Cela ressemble à un problème qui n'affecte que les serveurs Windows, non? Mauvais - il touche toute une gamme de produits Windows, y compris les versions de bureau de Windows.

Voici quatre des notes les plus cruciales sur cette vulnérabilité, pour laquelle Microsoft a déjà préparé un correctif.

1. Le problème affecte les systèmes qui ne sont pas des serveurs ou qui exécutent même IIS

HTTP.sys, le composant Windows vulnérable dans ce problème, est un pilote de périphérique en mode noyau utilisé pour traiter les requêtes HTTP à grande vitesse. IIS 6.0 et les versions ultérieures l'utilisent, ce qui signifie qu'il fait partie de Windows depuis 2003. (Tous les programmes qui fonctionnent comme des serveurs Web dans Windows n'ont pas utilisé HTTP.sys, comme ce post de 2011 l'a documenté.)

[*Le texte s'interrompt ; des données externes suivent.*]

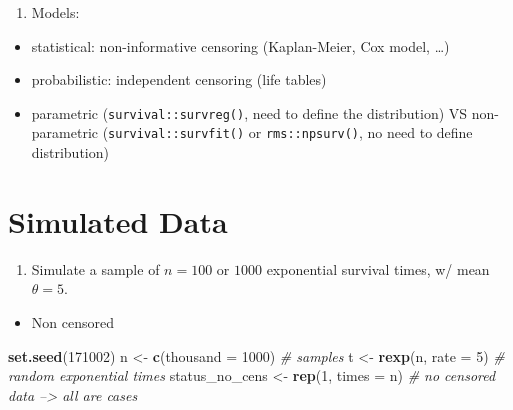 \documentclass[]{book}
\newenvironment{Shaded}{\begin{snugshade}}{\end{snugshade}}
\newcommand{\KeywordTok}[1]{\textcolor[rgb]{0.13,0.29,0.53}{\textbf{{#1}}}}
\newcommand{\DataTypeTok}[1]{\textcolor[rgb]{0.13,0.29,0.53}{{#1}}}
\newcommand{\DecValTok}[1]{\textcolor[rgb]{0.00,0.00,0.81}{{#1}}}
\newcommand{\StringTok}[1]{\textcolor[rgb]{0.31,0.60,0.02}{{#1}}}
\newcommand{\CommentTok}[1]{\textcolor[rgb]{0.56,0.35,0.01}{\textit{{#1}}}}
\newcommand{\NormalTok}[1]{{#1}}
\providecommand{\tightlist}{%
  \setlength{\itemsep}{0pt}\setlength{\parskip}{0pt}}
\theoremstyle{definition}
\theoremstyle{definition}
\theoremstyle{definition}
\theoremstyle{remark}
\begin{document}
\begin{enumerate}
\def\labelenumi{\arabic{enumi}.}
\setcounter{enumi}{3}
\tightlist
\item
  Models:
\end{enumerate}

\begin{itemize}
\tightlist
\item
  statistical: non-informative censoring (Kaplan-Meier, Cox model,
  \ldots{})
\item
  probabilistic: independent censoring (life tables)
\item
  parametric (\texttt{survival::survreg()}, need to define the
  distribution) VS non-parametric (\texttt{survival::survfit()} or
  \texttt{rms::npsurv()}, no need to define distribution)
\end{itemize}

\section{Simulated Data}\label{sumulation1}

\begin{enumerate}
\def\labelenumi{\arabic{enumi}.}
\tightlist
\item
  Simulate a sample of \(n = 100\) or \(1000\) exponential survival
  times, w/ mean \(\theta = 5\).
\end{enumerate}

\begin{itemize}
\tightlist
\item
  Non censored
\end{itemize}

\begin{Shaded}
\begin{Highlighting}[]
\KeywordTok{set.seed}\NormalTok{(}\DecValTok{171002}\NormalTok{)}
\NormalTok{n              <-}\StringTok{ }\KeywordTok{c}\NormalTok{(}\DataTypeTok{thousand =} \DecValTok{1000}\NormalTok{)                                   }\CommentTok{# samples}
\NormalTok{t              <-}\StringTok{ }\KeywordTok{rexp}\NormalTok{(n, }\DataTypeTok{rate =} \DecValTok{5}\NormalTok{)                   }\CommentTok{# random exponential times}
\NormalTok{status_no_cens <-}\StringTok{ }\KeywordTok{rep}\NormalTok{(}\DecValTok{1}\NormalTok{, }\DataTypeTok{times =} \NormalTok{n)         }\CommentTok{# no censored data --> all are cases}
\end{Highlighting}
\end{Shaded}
\end{document}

Le vrai problème est que HTTP.sys n'est pas présent uniquement dans les versions serveur de Windows - il est également présent dans Windows 7 et Windows 8 (et 8.1). Cela signifie que tous les systèmes de bureau qui ne sont pas corrigés avec diligence sont également vulnérables à ce problème.

2. C'est facile à exploiter

Microsoft a été délibérément vague sur ce qu'il faudrait pour exploiter cette vulnérabilité, affirmant que seule «une requête HTTP spécialement conçue» pourrait être utilisée pour la déclencher. Mattias Geniar du fournisseur de solutions d'hébergement Nucleus affirme avoir retrouvé "les premiers extraits de code d'exploitation" pour le problème.

3. Cette variété d'attaques a été utilisée sur d'autres serveurs Web

Selon Geniar, l'attaque peut être exécutée en envoyant simplement une seule requête HTTP avec un en-tête de requête de plage mal formé, une technique normalement utilisée pour permettre à un hôte de récupérer une partie d'un fichier à partir d'un serveur Web.

En 2011, une attaque vaguement similaire a été documentée pour le serveur Web Apache HTTPD. Cette vulnérabilité a été corrigée assez tôt, et une solution de contournement (note: texte néerlandais sur la page) pourrait également être implémentée en éditant le fichier .htaccess pour un site Web donné. Mais cette attaque fonctionnerait sur des systèmes qui n'exécutent pas officiellement un serveur Web, ce qui complique les choses.

4. Vous pouvez facilement vérifier si vous êtes vulnérable

Maintenant, quelques bonnes nouvelles: il est relativement facile de dire si un serveur avec lequel vous traitez a été corrigé ou non. Le développeur "Pavel" a créé un site Web (avec du code open source) qui permet à tout serveur Web public d'être testé pour la présence du bogue. Si l'outil indique autre chose que "[domaine] est corrigé", vous feriez mieux de mettre à jour le système en question.

Bottom line: Corrigez si vous ne l'avez pas fait, et méfiez-vous de la façon dont ce problème peut potentiellement affecter des systèmes qui n'ont jamais été censés être des serveurs en premier lieu.